> _Records shown_:
==================================================
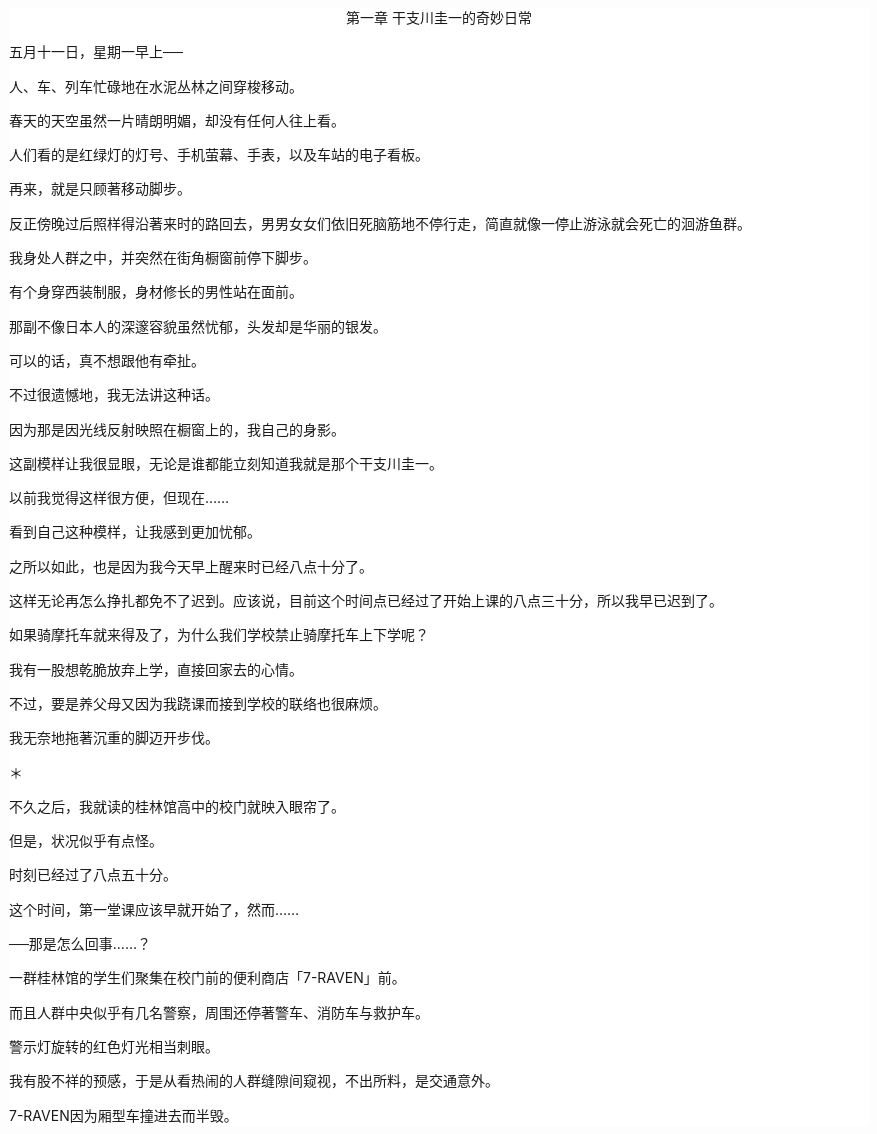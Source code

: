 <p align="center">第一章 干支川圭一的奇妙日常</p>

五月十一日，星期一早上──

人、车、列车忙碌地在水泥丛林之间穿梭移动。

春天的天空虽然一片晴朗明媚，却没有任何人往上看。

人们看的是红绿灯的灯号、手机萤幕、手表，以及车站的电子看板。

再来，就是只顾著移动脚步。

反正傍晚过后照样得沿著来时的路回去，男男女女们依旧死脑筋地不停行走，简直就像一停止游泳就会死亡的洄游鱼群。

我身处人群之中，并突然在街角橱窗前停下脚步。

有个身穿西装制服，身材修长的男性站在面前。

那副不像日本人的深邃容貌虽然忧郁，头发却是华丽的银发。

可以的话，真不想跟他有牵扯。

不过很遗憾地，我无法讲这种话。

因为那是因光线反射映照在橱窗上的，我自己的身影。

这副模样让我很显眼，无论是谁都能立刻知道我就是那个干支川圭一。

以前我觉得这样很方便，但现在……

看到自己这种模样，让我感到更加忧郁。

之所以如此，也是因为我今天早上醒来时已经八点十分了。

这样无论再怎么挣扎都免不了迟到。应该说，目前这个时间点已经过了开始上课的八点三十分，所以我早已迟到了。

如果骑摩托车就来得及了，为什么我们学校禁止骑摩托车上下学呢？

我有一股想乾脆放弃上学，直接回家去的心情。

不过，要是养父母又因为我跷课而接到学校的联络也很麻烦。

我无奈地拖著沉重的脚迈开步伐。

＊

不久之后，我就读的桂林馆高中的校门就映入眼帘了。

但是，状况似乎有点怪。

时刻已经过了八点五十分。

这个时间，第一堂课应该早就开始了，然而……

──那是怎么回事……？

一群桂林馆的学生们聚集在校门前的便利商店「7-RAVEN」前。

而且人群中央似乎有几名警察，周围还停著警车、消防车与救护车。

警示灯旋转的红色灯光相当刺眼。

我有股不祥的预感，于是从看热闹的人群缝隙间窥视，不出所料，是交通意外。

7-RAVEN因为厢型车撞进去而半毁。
==================================================
> _Task objective_: Once you find the line with "这副模样让我很显眼，无论是谁都能立刻知道我就是那个干支川圭一。" above, print it and every line after it up to and including the line with "一群桂林馆的学生们聚集在校门前的便利商店「7-RAVEN」前。", exactly as written and nothing else.

> _Reply to the task_:
这副模样让我很显眼，无论是谁都能立刻知道我就是那个干支川圭一。

以前我觉得这样很方便，但现在……

看到自己这种模样，让我感到更加忧郁。

之所以如此，也是因为我今天早上醒来时已经八点十分了。

这样无论再怎么挣扎都免不了迟到。应该说，目前这个时间点已经过了开始上课的八点三十分，所以我早已迟到了。

如果骑摩托车就来得及了，为什么我们学校禁止骑摩托车上下学呢？

我有一股想乾脆放弃上学，直接回家去的心情。

不过，要是养父母又因为我跷课而接到学校的联络也很麻烦。

我无奈地拖著沉重的脚迈开步伐。

＊

不久之后，我就读的桂林馆高中的校门就映入眼帘了。

但是，状况似乎有点怪。

时刻已经过了八点五十分。

这个时间，第一堂课应该早就开始了，然而……

──那是怎么回事……？

一群桂林馆的学生们聚集在校门前的便利商店「7-RAVEN」前。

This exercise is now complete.